Maybe dynamic checking is not defendable when the attack is
based on some biased, and, frankly, narrow set of assumptions.
Which is probably OK in some narrow field.

But from a workshop point of view, I'd throw in that
Pre/Post gives us vastly better error messages, as follows.

A clause of the contract, involving exceptions, looks
like this:

If you, client, do not obey the constract *Pre*, then I,
supplier, may fail to produce in accord with the contract
*Post*. I will throw something at you.

Exceptions will happen in any case. The Pre/Post aspects
show that this is the case.

However, exceptions will point to somewhere *inside* the
supplier's package if Pre/Post checking is off, or Pre = True.
Whereas, if Pre/Post checking is on as intended, exceptions
can pinpoint a *contract* violation by the client.
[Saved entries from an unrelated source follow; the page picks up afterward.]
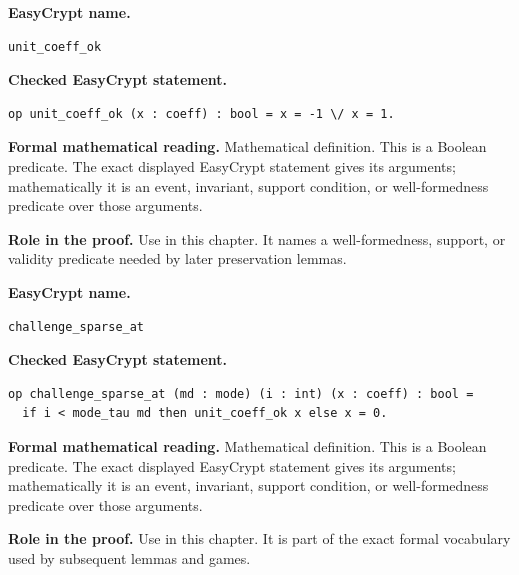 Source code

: \begin{formaldefinition}
\noindent\textbf{EasyCrypt name.}
\begin{lstlisting}[language=EasyCrypt,basicstyle=\ttfamily\scriptsize]
unit_coeff_ok
\end{lstlisting}
\noindent\textbf{Checked EasyCrypt statement.}
\begin{lstlisting}[language=EasyCrypt,basicstyle=\ttfamily\scriptsize]
op unit_coeff_ok (x : coeff) : bool = x = -1 \/ x = 1.
\end{lstlisting}
\noindent\textbf{Formal mathematical reading.}
Mathematical definition. This is a Boolean predicate.  The exact displayed EasyCrypt statement gives its arguments; mathematically it is an event, invariant, support condition, or well-formedness predicate over those arguments.

\noindent\textbf{Role in the proof.}
Use in this chapter. It names a well-formedness, support, or validity predicate needed by later preservation lemmas.

\end{formaldefinition}

\begin{formaldefinition}
\noindent\textbf{EasyCrypt name.}
\begin{lstlisting}[language=EasyCrypt,basicstyle=\ttfamily\scriptsize]
challenge_sparse_at
\end{lstlisting}
\noindent\textbf{Checked EasyCrypt statement.}
\begin{lstlisting}[language=EasyCrypt,basicstyle=\ttfamily\scriptsize]
op challenge_sparse_at (md : mode) (i : int) (x : coeff) : bool =
  if i < mode_tau md then unit_coeff_ok x else x = 0.
\end{lstlisting}
\noindent\textbf{Formal mathematical reading.}
Mathematical definition. This is a Boolean predicate.  The exact displayed EasyCrypt statement gives its arguments; mathematically it is an event, invariant, support condition, or well-formedness predicate over those arguments.

\noindent\textbf{Role in the proof.}
Use in this chapter. It is part of the exact formal vocabulary used by subsequent lemmas and games.

\end{formaldefinition}

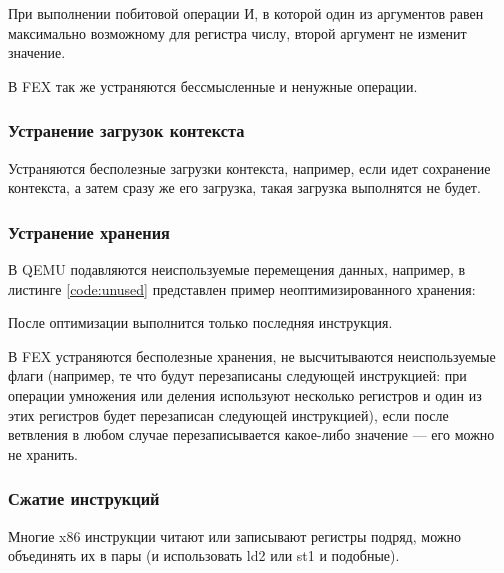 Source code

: При выполнении побитовой операции И, в которой один из аргументов равен максимально возможному для регистра числу, второй аргумент не изменит значение.

В FEX так же устраняются бессмысленные и ненужные операции.

\subsubsection{Устранение загрузок контекста}

Устраняются бесполезные загрузки контекста, например, если идет сохранение контекста, а затем сразу же его загрузка, такая загрузка выполнятся не будет. 

\subsubsection{Устранение хранения}

В QEMU подавляются неиспользуемые перемещения данных, например, в листинге \ref{code:unused} представлен пример неоптимизированного хранения:


После оптимизации выполнится только последняя инструкция.

В FEX устраняются бесполезные хранения, не высчитываются неиспользуемые флаги (например, те что будут перезаписаны следующей инструкцией: при операции умножения или деления используют несколько регистров и один из этих регистров будет перезаписан следующей инструкцией), если после ветвления в любом случае перезаписывается какое-либо значение --- его можно не хранить.

\subsubsection{Сжатие инструкций}

Многие x86 инструкции читают или записывают регистры подряд, можно объединять их в пары (и использовать ld2 или st1 и подобные).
This behavior requires that pre/post conditions are properly
reflected in the supplier's implementation.

(I have indicated alternative possibilities (just on Pop),
as the specific contract of this example is probably one
among a number of choices. For the sake of simplicity, this
is a single stack package; the contractual behavior shouldn't
change much with a stack type declared instead.)

Compare

raised SYSTEM.ASSERTIONS.ASSERT_FAILURE :
failed precondition from stk.ada:20 instantiated at stk.ada:79

vs

raised CONSTRAINT_ERROR :
stk.ada:60 range check failed


Note that the first message mentions a specific precondition
from the spec. The second message points to the body. This
body may not be available for inspection! That is, if you want
to spend time finding your own error by understanding
the supplier's implementation first!


generic package Stk is

pragma Elaborate_Body (Stk);

Capacity : constant := 10; -- or use a constrained subtype

type T is interface;
type Stackable is access constant T'Class;


function Length return Natural;
-- Number of items currently on the stack.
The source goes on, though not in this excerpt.